"""

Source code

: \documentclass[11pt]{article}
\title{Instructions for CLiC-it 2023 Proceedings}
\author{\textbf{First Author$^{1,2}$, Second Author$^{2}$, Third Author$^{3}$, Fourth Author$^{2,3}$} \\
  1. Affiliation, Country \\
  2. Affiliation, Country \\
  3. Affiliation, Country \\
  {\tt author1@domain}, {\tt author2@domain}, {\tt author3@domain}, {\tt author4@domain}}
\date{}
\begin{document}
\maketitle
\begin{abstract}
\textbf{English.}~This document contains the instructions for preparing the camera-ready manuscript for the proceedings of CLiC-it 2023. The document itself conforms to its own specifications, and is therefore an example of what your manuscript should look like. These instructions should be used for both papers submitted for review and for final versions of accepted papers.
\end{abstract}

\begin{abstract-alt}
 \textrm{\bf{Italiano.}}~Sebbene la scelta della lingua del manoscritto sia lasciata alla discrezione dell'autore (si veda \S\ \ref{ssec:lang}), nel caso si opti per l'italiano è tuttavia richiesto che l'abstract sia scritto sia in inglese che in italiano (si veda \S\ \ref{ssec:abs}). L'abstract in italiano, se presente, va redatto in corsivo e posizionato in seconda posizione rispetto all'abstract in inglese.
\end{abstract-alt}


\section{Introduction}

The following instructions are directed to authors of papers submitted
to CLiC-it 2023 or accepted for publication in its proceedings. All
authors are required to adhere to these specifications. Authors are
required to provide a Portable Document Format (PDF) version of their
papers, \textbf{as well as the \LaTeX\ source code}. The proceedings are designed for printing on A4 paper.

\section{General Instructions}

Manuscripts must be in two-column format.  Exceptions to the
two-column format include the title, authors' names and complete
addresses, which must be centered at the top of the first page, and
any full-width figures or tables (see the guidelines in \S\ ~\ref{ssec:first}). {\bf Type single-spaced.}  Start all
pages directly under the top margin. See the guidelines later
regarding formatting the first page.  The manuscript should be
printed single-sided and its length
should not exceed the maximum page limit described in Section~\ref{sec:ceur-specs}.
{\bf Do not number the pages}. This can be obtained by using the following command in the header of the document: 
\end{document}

"""
"""

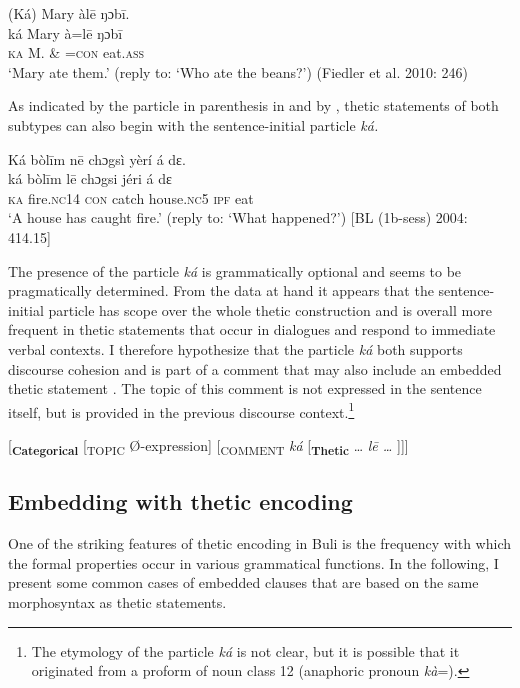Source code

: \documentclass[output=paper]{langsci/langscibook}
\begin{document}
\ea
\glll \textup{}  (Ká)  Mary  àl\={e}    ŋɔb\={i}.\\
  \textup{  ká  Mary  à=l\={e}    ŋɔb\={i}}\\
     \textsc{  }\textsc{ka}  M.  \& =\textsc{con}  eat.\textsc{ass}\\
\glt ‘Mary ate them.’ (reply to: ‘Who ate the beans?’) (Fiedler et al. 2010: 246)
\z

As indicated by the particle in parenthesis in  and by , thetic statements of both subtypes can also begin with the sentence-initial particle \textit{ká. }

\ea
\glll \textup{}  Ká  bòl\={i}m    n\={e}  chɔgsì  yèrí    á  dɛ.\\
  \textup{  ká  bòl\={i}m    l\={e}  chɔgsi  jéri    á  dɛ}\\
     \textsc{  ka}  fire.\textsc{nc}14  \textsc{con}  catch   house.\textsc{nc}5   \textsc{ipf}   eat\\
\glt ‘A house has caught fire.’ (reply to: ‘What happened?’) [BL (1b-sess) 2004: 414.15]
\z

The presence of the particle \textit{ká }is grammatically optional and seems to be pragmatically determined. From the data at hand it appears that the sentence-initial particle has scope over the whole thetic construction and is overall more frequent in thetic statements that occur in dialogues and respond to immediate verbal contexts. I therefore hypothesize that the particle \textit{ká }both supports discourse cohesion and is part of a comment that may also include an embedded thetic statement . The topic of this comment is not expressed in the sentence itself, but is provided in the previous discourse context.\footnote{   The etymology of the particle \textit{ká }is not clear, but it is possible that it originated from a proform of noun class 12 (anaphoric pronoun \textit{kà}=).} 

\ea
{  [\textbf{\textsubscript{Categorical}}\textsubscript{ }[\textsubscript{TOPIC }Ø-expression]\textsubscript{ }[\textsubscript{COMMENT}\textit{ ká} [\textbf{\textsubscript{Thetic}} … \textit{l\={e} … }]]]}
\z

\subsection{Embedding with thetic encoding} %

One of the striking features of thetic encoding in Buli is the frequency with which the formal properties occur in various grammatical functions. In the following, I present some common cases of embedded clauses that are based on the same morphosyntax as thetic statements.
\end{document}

"""

■ **Assigned task**:
For the string "fire", go through the entries above and copy each line where it occurs.

■ **Exercise answer**:
     \textsc{  ka}  fire.\textsc{nc}14  \textsc{con}  catch   house.\textsc{nc}5   \textsc{ipf}   eat\\
\glt ‘A house has caught fire.’ (reply to: ‘What happened?’) [BL (1b-sess) 2004: 414.15]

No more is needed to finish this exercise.